» The task
Only the images are to be dropped; the records themselves must be repeated exactly.

··· Records supplied

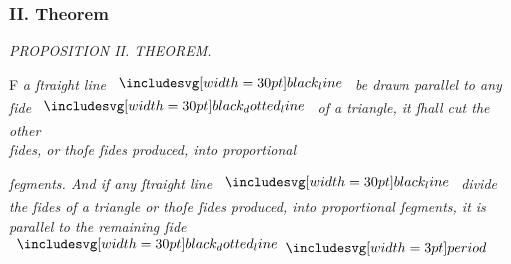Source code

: \documentclass[12pt,preview]{standalone}
\begin{document}
\subsubsection{II. Theorem}

\begin{minipage}[t]{0.33\textwidth}
    \vspace{40pt}
    
\end{minipage}%
\hfill
\begin{minipage}[t]{0.64\textwidth}
    \vspace{0pt}

    \begin{center}
        \textit{PROPOSITION II. THEOREM.}\label{book6pr2} \\
    \end{center}

    \hfill

    \begin{center}
        \raggedright \lettrine[lines=4, loversize=1, nindent=0pt]{}{}F \textit{a ſtraight line} $\blackline$ \textit{be drawn parallel to any\\ ſide} $\dottedblackline$ \textit{of a triangle, it ſhall cut the other\\ ſides, or thoſe ſides produced, into proportional}
    \end{center}
    \vspace{1ex}
    \raggedright \textit{ſegments. And if any ſtraight line} $\blackline$ \textit{divide the ſides of a triangle or thoſe ſides produced, into proportional ſegments, it is parallel to the remaining ſide} $\dottedblackline \bperiod$

    \hfill

    \hfill


\end{minipage}
\end{document}

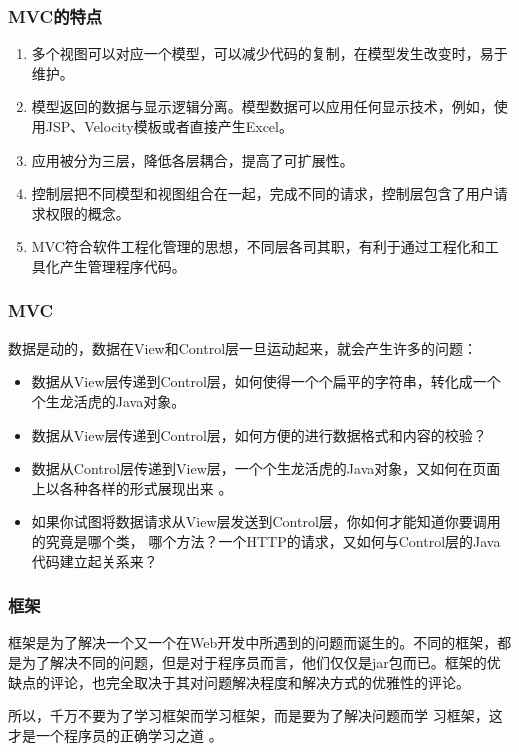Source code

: \begin{frame}[fragile] %
  \frametitle{MVC的特点}\kai
  \begin{enumerate}
  \item 多个视图可以对应一个模型，可以减少代码的复制，在模型发生改变时，易于维护。
  \item 模型返回的数据与显示逻辑分离。模型数据可以应用任何显示技术，例如，使用JSP、Velocity模板或者直接产生Excel。
  \item 应用被分为三层，降低各层耦合，提高了可扩展性。
  \item 控制层把不同模型和视图组合在一起，完成不同的请求，控制层包含了用户请求权限的概念。
  \item MVC符合软件工程化管理的思想，不同层各司其职，有利于通过工程化和工具化产生管理程序代码。
  \end{enumerate}
\end{frame}

\begin{frame}[fragile] %
  \frametitle{MVC}

  数据是动的，数据在View和Control层一旦运动起来，就会产生许多的问题：
  \begin{itemize}[<+-| alert@+>]\kai\small
  \item 数据从View层传递到Control层，如何使得一个个扁平的字符串，转化成一个个生龙活虎的Java对象。
  \item 数据从View层传递到Control层，如何方便的进行数据格式和内容的校验？ 
  \item 数据从Control层传递到View层，一个个生龙活虎的Java对象，又如何在页面上以各种各样的形式展现出来 。
  \item 如果你试图将数据请求从View层发送到Control层，你如何才能知道你要调用的究竟是哪个类，
    哪个方法？一个HTTP的请求，又如何与Control层的Java代码建立起关系来？
  \end{itemize}
\end{frame}

\begin{frame}[fragile] %
\frametitle{框架}

框架是为了解决一个又一个在Web开发中所遇到的问题而诞生的。不同的框架，都
是为了解决不同的问题，但是对于程序员而言，他们仅仅是jar包而已。框架的优
缺点的评论，也完全取决于其对问题解决程度和解决方式的优雅性的评论。

所以，{\hei\Blue 千万不要为了学习框架而学习框架，而是要为了解决问题而学
  习框架，这才是一个程序员的正确学习之道 。}
\end{frame}

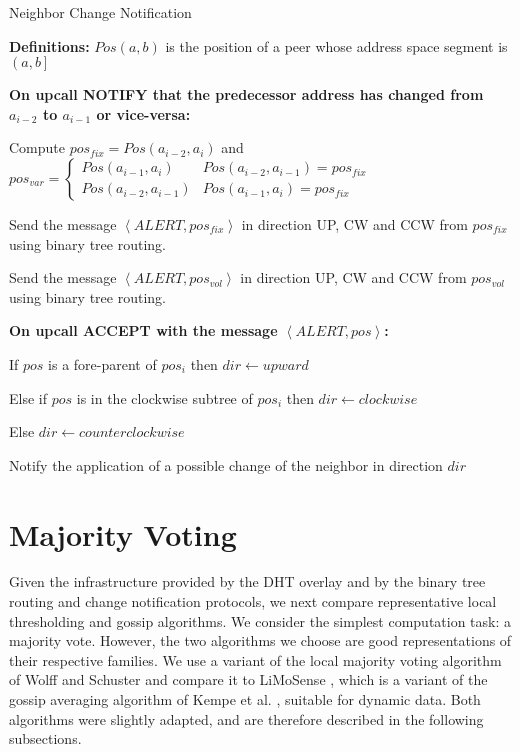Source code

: \documentclass[12pt,english,journal]{elsarticle}
\numberwithin{equation}{section}
\numberwithin{figure}{section}
\theoremstyle{plain}
\theoremstyle{plain}
\begin{document}
\begin{algorithm*}
\caption{\label{alg:Change-Notification}Neighbor Change Notification}


\textbf{Definitions:} $Pos\left(a,b\right)$ is the position of a
peer whose address space segment is $\left(a,b\right]$

\textbf{On upcall NOTIFY that the predecessor address has changed
from $a_{i-2}$ to $a_{i-1}$ or vice-versa:}

Compute $pos_{fix}=Pos\left(a_{i-2},a_{i}\right)$ and $pos_{var}=\begin{cases}
Pos\left(a_{i-1},a_{i}\right) & Pos\left(a_{i-2},a_{i-1}\right)=pos_{fix}\\
Pos\left(a_{i-2},a_{i-1}\right) & Pos\left(a_{i-1},a_{i}\right)=pos_{fix}
\end{cases}$

Send the message $\left\langle ALERT,pos_{fix}\right\rangle $ in
direction UP, CW and CCW from $pos_{fix}$ using binary tree routing.

Send the message $\left\langle ALERT,pos_{vol}\right\rangle $ in
direction UP, CW and CCW from $pos_{vol}$ using binary tree routing.

\noindent \begin{raggedright}
\textbf{On upcall ACCEPT with the message $\left\langle ALERT,pos\right\rangle $:}
\par\end{raggedright}

If $pos$ is a fore-parent of $pos_{i}$ then $dir\leftarrow upward$

Else if $pos$ is in the clockwise subtree of $pos_{i}$ then $dir\leftarrow clockwise$

Else $dir\leftarrow counterclockwise$

Notify the application of a possible change of the neighbor in direction
$dir$
\end{algorithm*}



\section{\label{sec:Majority-voting}Majority Voting }

Given the infrastructure provided by the DHT overlay and by the binary
tree routing and change notification protocols, we next compare representative
local thresholding and gossip algorithms. We consider the simplest
computation task: a majority vote. However, the two algorithms we
choose are good representations of their respective families. We use
a variant of the local majority voting algorithm of Wolff and Schuster
\citep{MajorityRulej} and compare it to LiMoSense \citep{dynamicGossip},
which is a variant of the gossip averaging algorithm of Kempe et al.
\citep{KempeGossip}, suitable for dynamic data. Both algorithms were
slightly adapted, and are therefore described in the following subsections. 
\end{document}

······

» Result for this task
Source code

: \documentclass[12pt,preview]{standalone}
\begin{document}
\subsubsection{II. Theorem}

\begin{minipage}[t]{0.33\textwidth}
    \vspace{40pt}
    
\end{minipage}%
\hfill
\begin{minipage}[t]{0.64\textwidth}
    \vspace{0pt}

    \begin{center}
        \textit{PROPOSITION II. THEOREM.}\label{book6pr2} \\
    \end{center}

    \hfill

    \begin{center}
        \raggedright \lettrine[lines=4, loversize=1, nindent=0pt]{}{}F \textit{a ſtraight line} $\blackline$ \textit{be drawn parallel to any\\ ſide} $\dottedblackline$ \textit{of a triangle, it ſhall cut the other\\ ſides, or thoſe ſides produced, into proportional}
    \end{center}
    \vspace{1ex}
    \raggedright \textit{ſegments. And if any ſtraight line} $\blackline$ \textit{divide the ſides of a triangle or thoſe ſides produced, into proportional ſegments, it is parallel to the remaining ſide} $\dottedblackline \bperiod$

    \hfill

    \hfill


\end{minipage}
\end{document}

Source code

: \begin{frame}[fragile] %
  \frametitle{MVC的特点}\kai
  \begin{enumerate}
  \item 多个视图可以对应一个模型，可以减少代码的复制，在模型发生改变时，易于维护。
  \item 模型返回的数据与显示逻辑分离。模型数据可以应用任何显示技术，例如，使用JSP、Velocity模板或者直接产生Excel。
  \item 应用被分为三层，降低各层耦合，提高了可扩展性。
  \item 控制层把不同模型和视图组合在一起，完成不同的请求，控制层包含了用户请求权限的概念。
  \item MVC符合软件工程化管理的思想，不同层各司其职，有利于通过工程化和工具化产生管理程序代码。
  \end{enumerate}
\end{frame}

\begin{frame}[fragile] %
  \frametitle{MVC}

  数据是动的，数据在View和Control层一旦运动起来，就会产生许多的问题：
  \begin{itemize}[<+-| alert@+>]\kai\small
  \item 数据从View层传递到Control层，如何使得一个个扁平的字符串，转化成一个个生龙活虎的Java对象。
  \item 数据从View层传递到Control层，如何方便的进行数据格式和内容的校验？ 
  \item 数据从Control层传递到View层，一个个生龙活虎的Java对象，又如何在页面上以各种各样的形式展现出来 。
  \item 如果你试图将数据请求从View层发送到Control层，你如何才能知道你要调用的究竟是哪个类，
    哪个方法？一个HTTP的请求，又如何与Control层的Java代码建立起关系来？
  \end{itemize}
\end{frame}

\begin{frame}[fragile] %
\frametitle{框架}

框架是为了解决一个又一个在Web开发中所遇到的问题而诞生的。不同的框架，都
是为了解决不同的问题，但是对于程序员而言，他们仅仅是jar包而已。框架的优
缺点的评论，也完全取决于其对问题解决程度和解决方式的优雅性的评论。

所以，{\hei\Blue 千万不要为了学习框架而学习框架，而是要为了解决问题而学
  习框架，这才是一个程序员的正确学习之道 。}
\end{frame}

Source code

: \documentclass[12pt,english,journal]{elsarticle}
\numberwithin{equation}{section}
\numberwithin{figure}{section}
\theoremstyle{plain}
\theoremstyle{plain}
\begin{document}
\begin{algorithm*}
\caption{\label{alg:Change-Notification}Neighbor Change Notification}


\textbf{Definitions:} $Pos\left(a,b\right)$ is the position of a
peer whose address space segment is $\left(a,b\right]$

\textbf{On upcall NOTIFY that the predecessor address has changed
from $a_{i-2}$ to $a_{i-1}$ or vice-versa:}

Compute $pos_{fix}=Pos\left(a_{i-2},a_{i}\right)$ and $pos_{var}=\begin{cases}
Pos\left(a_{i-1},a_{i}\right) & Pos\left(a_{i-2},a_{i-1}\right)=pos_{fix}\\
Pos\left(a_{i-2},a_{i-1}\right) & Pos\left(a_{i-1},a_{i}\right)=pos_{fix}
\end{cases}$

Send the message $\left\langle ALERT,pos_{fix}\right\rangle $ in
direction UP, CW and CCW from $pos_{fix}$ using binary tree routing.

Send the message $\left\langle ALERT,pos_{vol}\right\rangle $ in
direction UP, CW and CCW from $pos_{vol}$ using binary tree routing.

\noindent \begin{raggedright}
\textbf{On upcall ACCEPT with the message $\left\langle ALERT,pos\right\rangle $:}
\par\end{raggedright}

If $pos$ is a fore-parent of $pos_{i}$ then $dir\leftarrow upward$

Else if $pos$ is in the clockwise subtree of $pos_{i}$ then $dir\leftarrow clockwise$

Else $dir\leftarrow counterclockwise$

Notify the application of a possible change of the neighbor in direction
$dir$
\end{algorithm*}



\section{\label{sec:Majority-voting}Majority Voting }

Given the infrastructure provided by the DHT overlay and by the binary
tree routing and change notification protocols, we next compare representative
local thresholding and gossip algorithms. We consider the simplest
computation task: a majority vote. However, the two algorithms we
choose are good representations of their respective families. We use
a variant of the local majority voting algorithm of Wolff and Schuster
\citep{MajorityRulej} and compare it to LiMoSense \citep{dynamicGossip},
which is a variant of the gossip averaging algorithm of Kempe et al.
\citep{KempeGossip}, suitable for dynamic data. Both algorithms were
slightly adapted, and are therefore described in the following subsections. 
\end{document}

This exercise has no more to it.